「ル・マン24h」精度と技術力でトップを狙うAudiチーム (1/2ページ)

「ル・マン24h」精度と技術力でトップを狙うAudiチーム

■わずか15年でポルシェの記録に迫る13勝を挙げたアウディ

 1999年からル・マン24時間レースに参戦を開始したアウディ。初年度は、経験豊富な他のライバルメーカーが多く、それまで全く耐久レースの経験がなかったアウディは、満身創痍ながらも3位表彰台を射止める。

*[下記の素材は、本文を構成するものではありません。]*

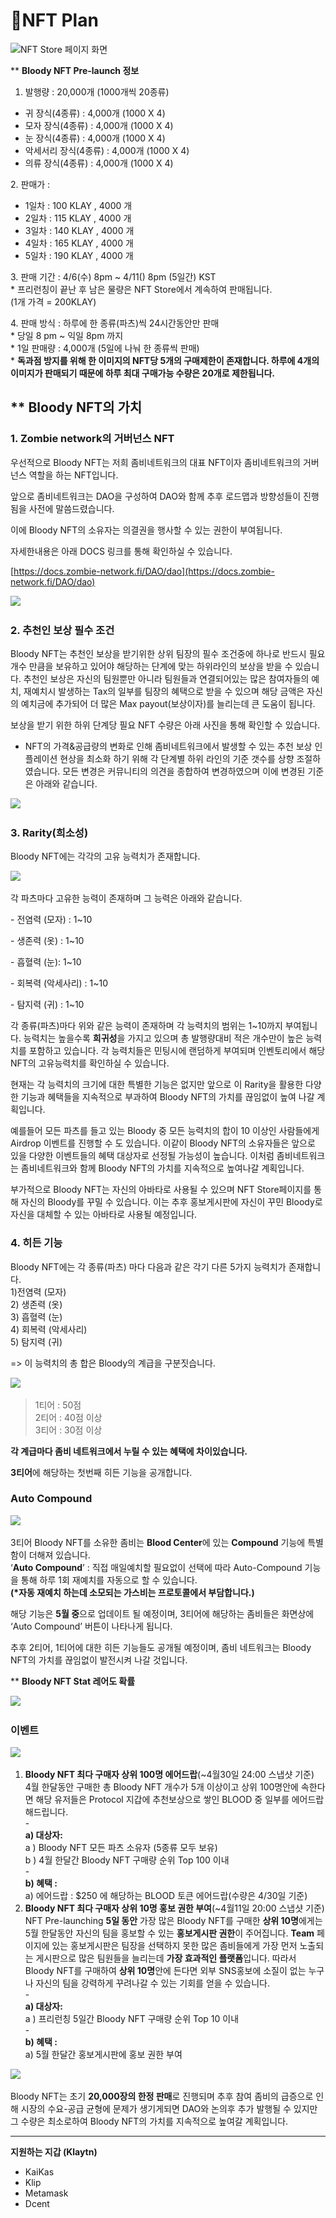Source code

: # NFT Plan

![NFT Store 페이지 화면](<../.gitbook/assets/플랜 한글1.gif>)

\*\* **Bloody NFT Pre-launch 정보**

1. 발행량 : 20,000개 (1000개씩 20종류)

* 귀 장식(4종류) : 4,000개 (1000 X 4)
* 모자 장식(4종류) : 4,000개 (1000 X 4)
* 눈 장식(4종류) : 4,000개 (1000 X 4)
* 악세서리 장식(4종류) : 4,000개 (1000 X 4)
* 의류 장식(4종류) : 4,000개 (1000 X 4)

2\. 판매가 :

* 1일차 : 100 KLAY , 4000 개
* 2일차 : 115 KLAY , 4000 개
* 3일차 : 140 KLAY , 4000 개
* 4일차 : 165 KLAY , 4000 개
* 5일차 : 190 KLAY , 4000 개

3\. 판매 기간 : 4/6(수) 8pm \~ 4/11() 8pm (5일간) KST\
\* 프리런칭이 끝난 후 남은 물량은 NFT Store에서 계속하여 판매됩니다.\
(1개 가격 = 200KLAY)

4\. 판매 방식 : 하루에 한 종류(파츠)씩 24시간동안만 판매\
\* 당일 8 pm \~ 익일 8pm 까지\
\* 1일 판매량 : 4,000개 (5일에 나눠 한 종류씩 판매)\
\* **독과점 방지를 위해 한 이미지의 NFT당 5개의 구매제한이 존재합니다. 하루에 4개의 이미지가 판매되기 때문에 하루 최대 구매가능 수량은 20개로 제한됩니다.**

## \*\* **Bloody NFT의 가치** <a href="#77df" id="77df"></a>

### **1. Zombie network의 거버넌스 NFT** <a href="#ada0" id="ada0"></a>

우선적으로 Bloody NFT는 저희 좀비네트워크의 대표 NFT이자 좀비네트워크의 거버넌스 역할을 하는 NFT입니다.

앞으로 좀비네트워크는 DAO을 구성하여 DAO와 함께 추후 로드맵과 방향성들이 진행됨을 사전에 말씀드렸습니다.

이에 Bloody NFT의 소유자는 의결권을 행사할 수 있는 권한이 부여됩니다.

자세한내용은 아래 DOCS 링크를 통해 확인하실 수 있습니다.

[https://docs.zombie-network.fi/DAO/dao](https://docs.zombie-network.fi/DAO/dao)

![](<../.gitbook/assets/플랜 한글2.png>)

### **2. 추천인 보상 필수 조건** <a href="#b218" id="b218"></a>

Bloody NFT는 추천인 보상을 받기위한 상위 팀장의 필수 조건중에 하나로 반드시 필요 개수 만큼을 보유하고 있어야 해당하는 단계에 맞는 하위라인의 보상을 받을 수 있습니다. 추천인 보상은 자신의 팀원뿐만 아니라 팀원들과 연결되어있는 많은 참여자들의 예치, 재예치시 발생하는 Tax의 일부를 팀장의 혜택으로 받을 수 있으며 해당 금액은 자신의 예치금에 추가되어 더 많은 Max payout(보상이자)를 늘리는데 큰 도움이 됩니다.

보상을 받기 위한 하위 단계당 필요 NFT 수량은 아래 사진을 통해 확인할 수 있습니다.

* NFT의 가격&공급량의 변화로 인해 좀비네트워크에서 발생할 수 있는 추천 보상 인플레이션 현상을 최소화 하기 위해 각 단계별 하위 라인의 기준 갯수를 상향 조절하였습니다. 모든 변경은 커뮤니티의 의견을 종합하여 변경하였으며 이에 변경된 기준은 아래와 같습니다.

![](<../.gitbook/assets/플랜 한글3.png>)

### **3. Rarity(희소성)** <a href="#4fc1" id="4fc1"></a>

Bloody NFT에는 각각의 고유 능력치가 존재합니다.&#x20;

![](<../.gitbook/assets/플랜 한글4.png>)

각 파츠마다 고유한 능력이 존재하며 그 능력은 아래와 같습니다.

\- 전염력 (모자) : 1\~10

\- 생존력 (옷) : 1\~10

\- 흡혈력 (눈): 1\~10

\- 회복력 (악세사리) : 1\~10

\- 탐지력 (귀) : 1\~10

각 종류(파츠)마다 위와 같은 능력이 존재하며 각 능력치의 범위는 1\~10까지 부여됩니다. 능력치는 높을수록 **희귀성**을 가지고 있으며 총 발행량대비 적은 개수만이 높은 능력치를 포함하고 있습니다. 각 능력치들은 민팅시에 랜덤하게 부여되며 인벤토리에서 해당 NFT의 고유능력치를 확인하실 수 있습니다.

현재는 각 능력치의 크기에 대한 특별한 기능은 없지만 앞으로 이 Rarity을 활용한 다양한 기능과 혜택들을 지속적으로 부과하여 Bloody NFT의 가치를 끊임없이 높여 나갈 계획입니다.

예를들어 모든 파츠를 들고 있는 Bloody 중 모든 능력치의 합이 10 이상인 사람들에게 Airdrop 이벤트를 진행할 수 도 있습니다. 이같이 Bloody NFT의 소유자들은 앞으로 있을 다양한 이벤트들의 혜택 대상자로 선정될 가능성이 높습니다. 이처럼 좀비네트워크는 좀비네트워크와 함께 Bloody NFT의 가치를 지속적으로 높여나갈 계획입니다.

부가적으로 Bloody NFT는 자신의 아바타로 사용될 수 있으며 NFT Store페이지를 통해 자신의 Bloody를 꾸밀 수 있습니다. 이는 추후 홍보게시판에 자신이 꾸민 Bloody로 자신을 대체할 수 있는 아바타로 사용될 예정입니다.



### 4. 히든 기능

Bloody NFT에는 각 종류(파츠) 마다 다음과 같은 각기 다른 5가지 능력치가 존재합니다.\
1\)전염력 (모자)\
2\) 생존력 (옷)\
3\) 흡혈력 (눈)\
4\) 회복력 (악세사리)\
5\) 탐지력 (귀)

\=> 이 능력치의 총 합은 Bloody의 계급을 구분짓습니다.

![](<../.gitbook/assets/플랜 한글7.png>)

> 1티어 : 50점\
> 2티어 : 40점 이상\
> 3티어 : 30점 이상

**각 계급마다 좀비 네트워크에서 누릴 수 있는 혜택에 차이있습니다.**

**3티어**에 해당하는 첫번째 히든 기능을 공개합니다.

### **Auto Compound**  <a href="#e522" id="e522"></a>

![](<../.gitbook/assets/플랜 한글8.png>)

3티어 Bloody NFT를 소유한 좀비는 **Blood Center**에 있는 **Compound** 기능에 특별함이 더해져 있습니다.\
‘**Auto Compound**’ : 직접 매일예치할 필요없이 선택에 따라 Auto-Compound 기능을 통해 하루 1회 재예치를 자동으로 할 수 있습니다.\
**(\*자동 재예치 하는데 소모되는 가스비는 프로토콜에서 부담합니다.)**

해당 기능은 **5월 중**으로 업데이트 될 예정이며, 3티어에 해당하는 좀비들은 화면상에 ‘Auto Compound’ 버튼이 나타나게 됩니다.

추후 2티어, 1티어에 대한 히든 기능들도 공개될 예정이며, 좀비 네트워크는 Bloody NFT의 가치를 끊임없이 발전시켜 나갈 것입니다.

\*\* **Bloody NFT Stat 레어도 확률**&#x20;

![](<../.gitbook/assets/플랜 한글9.png>)

### 이벤트 <a href="#caa1" id="caa1"></a>

![](<../.gitbook/assets/플랜 한글6.png>)

1. **Bloody NFT 최다 구매자 상위 100명 에어드랍**(\~4월30일 24:00 스냅샷 기준)\
   4월 한달동안 구매한 총 Bloody NFT 개수가 5개 이상이고 상위 100명안에 속한다면 해당 유저들은 Protocol 지갑에 추천보상으로 쌓인 BLOOD 중 일부를 에어드랍해드립니다.\
   \-\
   **a) 대상자:**\
   a ) Bloody NFT 모든 파츠 소유자 (5종류 모두 보유)\
   b ) 4월 한달간 Bloody NFT 구매량 순위 Top 100 이내\
   \-\
   **b) 혜택 :**\
   a) 에어드랍 : $250 에 해당하는 BLOOD 토큰 에어드랍(수량은 4/30일 기준)
2. **Bloody NFT 최다 구매자 상위 10명 홍보 권한 부여**(\~4월11일 20:00 스냅샷 기준)\
   NFT Pre-launching **5일 동안** 가장 많은 Bloody NFT를 구매한 **상위 10명**에게는 5월 한달동안 자신의 팀을 홍보할 수 있는 **홍보게시판 권한**이 주어집니다. **Team** 페이지에 있는 홍보게시판은 팀장을 선택하지 못한 많은 좀비들에게 가장 먼저 노출되는 게시판으로 많은 팀원들을 늘리는데 **가장 효과적인 플랫폼**입니다. 따라서 Bloody NFT를 구매하여 **상위 10명**안에 든다면 외부 SNS홍보에 소질이 없는 누구나 자신의 팀을 강력하게 꾸려나갈 수 있는 기회를 얻을 수 있습니다.\
   \-\
   **a) 대상자:**\
   a ) 프리런칭 5일간 Bloody NFT 구매량 순위 Top 10 이내\
   \-\
   **b) 혜택 :**\
   a) 5월 한달간 홍보게시판에 홍보 권한 부여&#x20;

![](<../.gitbook/assets/플랜 한글5.png>)

Bloody NFT는 초기 **20,000장의 한정 판매**로 진행되며 추후 참여 좀비의 급증으로 인해 시장의 수요-공급 균형에 문제가 생기게되면 DAO와 논의후 추가 발행될 수 있지만 그 수량은 최소로하여 Bloody NFT의 가치를 지속적으로 높여갈 계획입니다.

****

**지원하는 지갑 (Klaytn)**

* KaiKas
* Klip
* Metamask
* Dcent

1999年に初めてル・マン24時間レースに参戦したAudi R8R
1999年に初めてル・マン24時間レースに参戦したAudi R8R

 しかし、2000年に他のメーカーが撤退し、唯一のワークスチームとなってからアウディはル・マンで破竹の勢いを見せる。しかも、ただ単に“勝つ”ということだけでなく、彼らはル・マンの常識を塗り替えるような新たな技術を次々と開発し、投入してきた。

正確かつ速いピット作業は今年のル・マンでも健在
正確かつ速いピット作業は今年のル・マンでも健在

 よく知られているところでは、ディーゼルエンジンでのル・マン初制覇があるが、ピットでの素早いギヤボックス交換やカウル交換、1セットのタイヤでの5スティント連続走行、さらにクルマのフロント部分をクラッシュしても走って戻れる仕組みなどだ。マシンの信頼性向上と、問題が起きた時の素早い対処を突き詰めてきた。その結果、これまでル・マン13勝という結果を残してきている。過去16勝という記録を持つポルシェに、わずか15年で迫ってきたのだ。

  

 そして4年前。FIA(世界自動車連盟)は、ル・マン24時間レースを含むWEC(世界耐久選手権)全8戦を20年ぶりに復活させた。そのテクニカル・レギュレーションの肝となったのはハイブリッド技術。そのためアウディは、全く新しいクルマを開発することになった。ここでライバルとして登場したのはトヨタだ。トヨタは自社開発のスーパーキャパシタ+ガソリンNAエンジンというパワートレイン。一方、アウディはディーゼルターボエンジン+フライホイールと、採用した方式が全く異なっていた。さらに、昨年からは、ここにポルシェも参入。ポルシェはダウンサイジングガソリンターボエンジン+リチウムバッテリーと、こちらもまた異なる方式だ。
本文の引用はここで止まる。